Exercise objective
How many of the lines below contain "defence"? Answer with that number alone.

(Collected data)
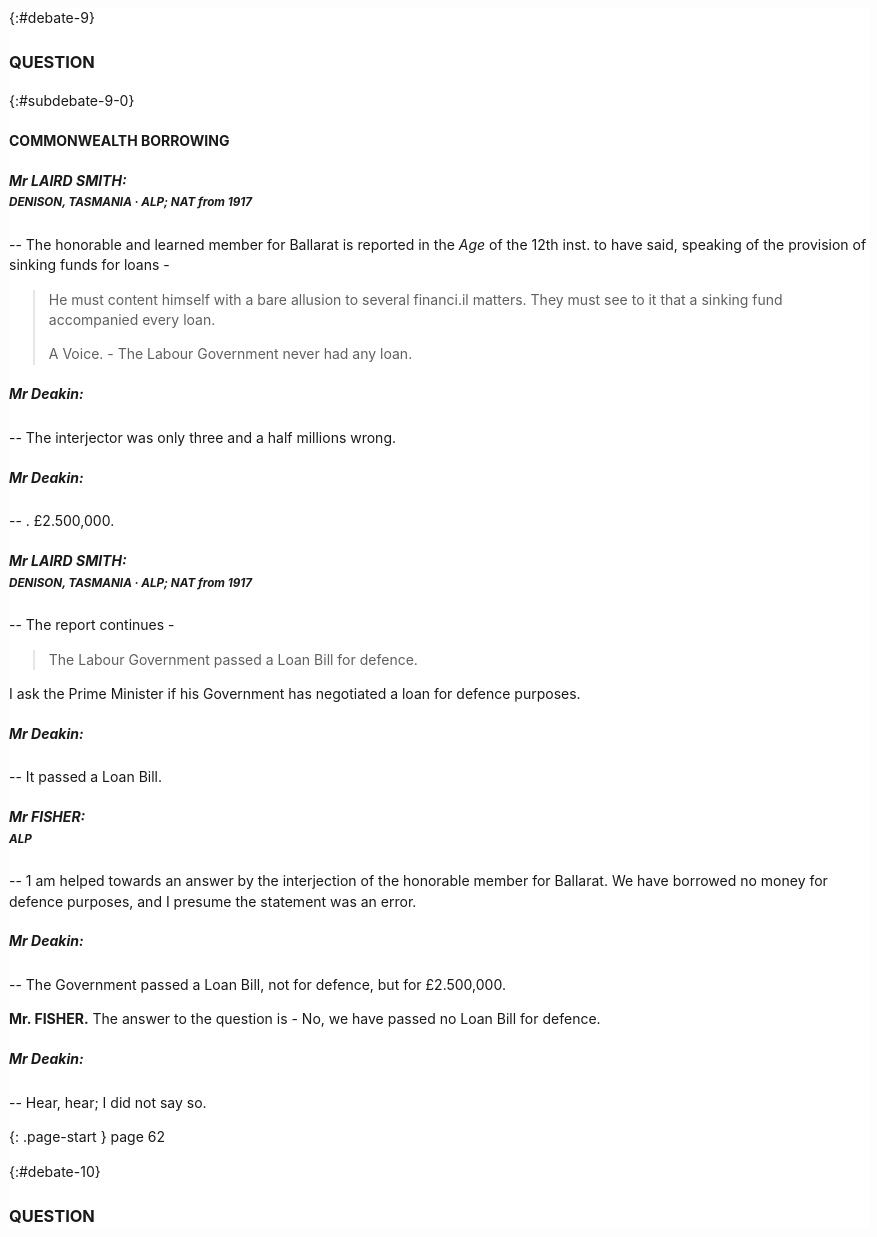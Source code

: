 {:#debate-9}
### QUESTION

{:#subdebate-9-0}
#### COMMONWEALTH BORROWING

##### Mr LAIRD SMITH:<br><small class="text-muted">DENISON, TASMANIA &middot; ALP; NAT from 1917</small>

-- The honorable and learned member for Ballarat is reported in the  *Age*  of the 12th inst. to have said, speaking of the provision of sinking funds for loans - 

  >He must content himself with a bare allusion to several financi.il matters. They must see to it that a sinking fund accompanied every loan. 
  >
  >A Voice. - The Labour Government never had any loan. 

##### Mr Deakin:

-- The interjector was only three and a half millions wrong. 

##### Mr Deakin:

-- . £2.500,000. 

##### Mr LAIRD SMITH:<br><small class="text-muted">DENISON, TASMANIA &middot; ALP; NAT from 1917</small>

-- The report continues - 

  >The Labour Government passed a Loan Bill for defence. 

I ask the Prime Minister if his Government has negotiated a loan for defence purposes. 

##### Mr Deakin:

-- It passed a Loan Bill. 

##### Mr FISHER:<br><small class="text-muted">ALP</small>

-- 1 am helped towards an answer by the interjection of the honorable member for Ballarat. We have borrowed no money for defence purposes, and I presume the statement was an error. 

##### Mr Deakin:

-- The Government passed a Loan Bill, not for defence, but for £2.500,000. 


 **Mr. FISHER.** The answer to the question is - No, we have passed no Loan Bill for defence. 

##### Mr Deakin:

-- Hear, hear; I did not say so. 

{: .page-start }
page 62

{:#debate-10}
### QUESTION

Answer
5